++++ DATASET RECORDS

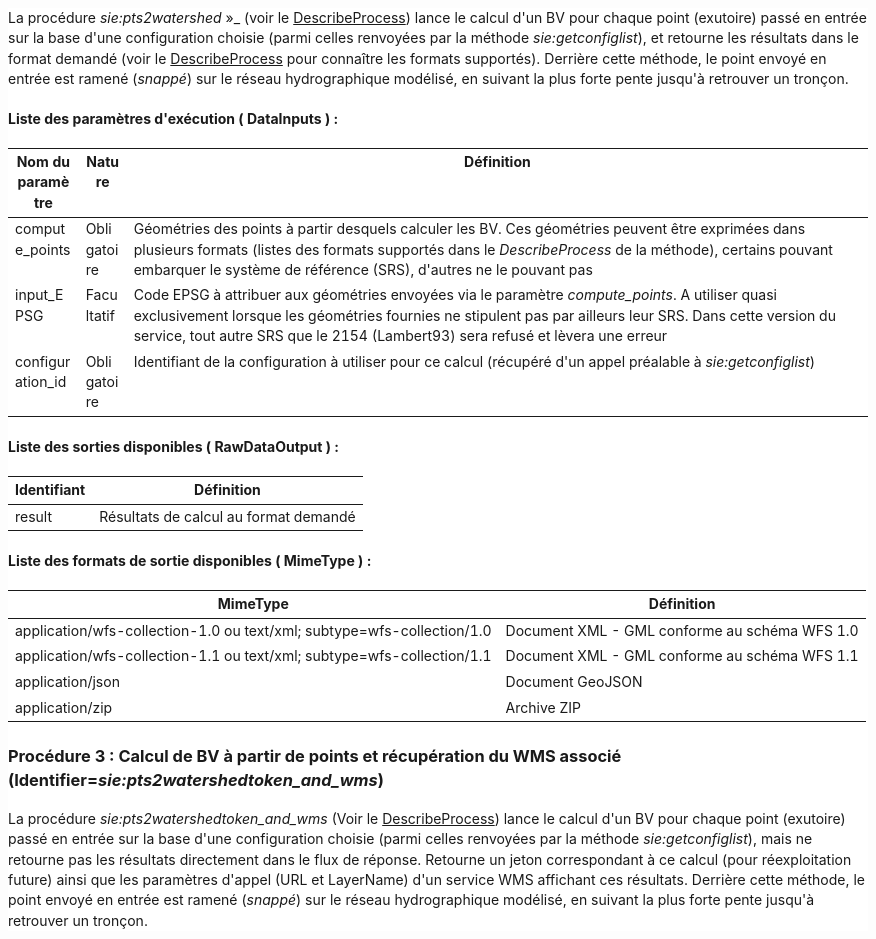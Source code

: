 La procédure _sie:pts2watershed_ »_ (voir le [DescribeProcess](http://reseau.eaufrance.fr/geotraitements/bassin-versant/services/wps/ows?service=WPS&version=1.0.0&request=DescribeProcess&identifier=sie:pts2watershed)) lance le calcul d'un BV pour chaque point (exutoire) passé en entrée sur la base d'une configuration choisie (parmi celles renvoyées par la méthode _sie:getconfiglist_), et retourne les résultats dans le format demandé (voir le [DescribeProcess](http://reseau.eaufrance.fr/geotraitements/bassin-versant/services/wps/ows?service=WPS&version=1.0.0&request=DescribeProcess&identifier=sie:pts2watershed) pour connaître les formats supportés). Derrière cette méthode, le point envoyé en entrée est ramené (_snappé_) sur le réseau hydrographique modélisé, en suivant la plus forte pente jusqu'à retrouver un tronçon.


#### Liste des paramètres d'exécution ( DataInputs ) :
Nom du paramètre | Nature | Définition
---------------- | ------ | ----------
compute_points | Obligatoire | Géométries des points à partir desquels calculer les BV. Ces géométries peuvent être exprimées dans plusieurs formats (listes des formats supportés dans le _DescribeProcess_ de la méthode), certains pouvant embarquer le système de référence (SRS), d'autres ne le pouvant pas
input_EPSG | Facultatif | Code EPSG à attribuer aux géométries envoyées via le paramètre _compute_points_. A utiliser quasi exclusivement lorsque les géométries fournies ne stipulent pas par ailleurs leur SRS. Dans cette version du service, tout autre SRS que le 2154 (Lambert93) sera refusé et lèvera une erreur
configuration_id | Obligatoire | Identifiant de la configuration à utiliser pour ce calcul (récupéré d'un appel préalable à _sie:getconfiglist_)


#### Liste des sorties disponibles ( RawDataOutput ) :
Identifiant | Définition
----------- | ----------
result | Résultats de calcul au format demandé


#### Liste des formats de sortie disponibles ( MimeType ) :
MimeType | Définition
-------- | ----------
application/wfs-collection-1.0 ou text/xml; subtype=wfs-collection/1.0 | Document XML - GML conforme au schéma WFS 1.0
application/wfs-collection-1.1 ou text/xml; subtype=wfs-collection/1.1 | Document XML - GML conforme au schéma WFS 1.1
application/json | Document GeoJSON
application/zip |	Archive ZIP


### Procédure 3 : Calcul de BV à partir de points et récupération du WMS associé (Identifier=_sie:pts2watershedtoken_and_wms_)

La procédure _sie:pts2watershedtoken_and_wms_ (Voir le [DescribeProcess](http://reseau.eaufrance.fr/geotraitements/bassin-versant/services/wps/ows?service=WPS&version=1.0.0&request=DescribeProcess&identifier=sie:pts2watershedtoken_and_wms)) lance le calcul d'un BV pour chaque point (exutoire) passé en entrée sur la base d'une configuration choisie (parmi celles renvoyées par la méthode _sie:getconfiglist_), mais ne retourne pas les résultats directement dans le flux de réponse. Retourne un jeton correspondant à ce calcul (pour réexploitation future) ainsi que les paramètres d'appel (URL et LayerName) d'un service WMS affichant ces résultats. Derrière cette méthode, le point envoyé en entrée est ramené (_snappé_) sur le réseau hydrographique modélisé, en suivant la plus forte pente jusqu'à retrouver un tronçon.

++++++++

(PROBLEM DETAILS): Check each line above for the string "MimeType" and copy every line that has it.

(EXPECTED ANSWER):
#### Liste des formats de sortie disponibles ( MimeType ) :
MimeType | Définition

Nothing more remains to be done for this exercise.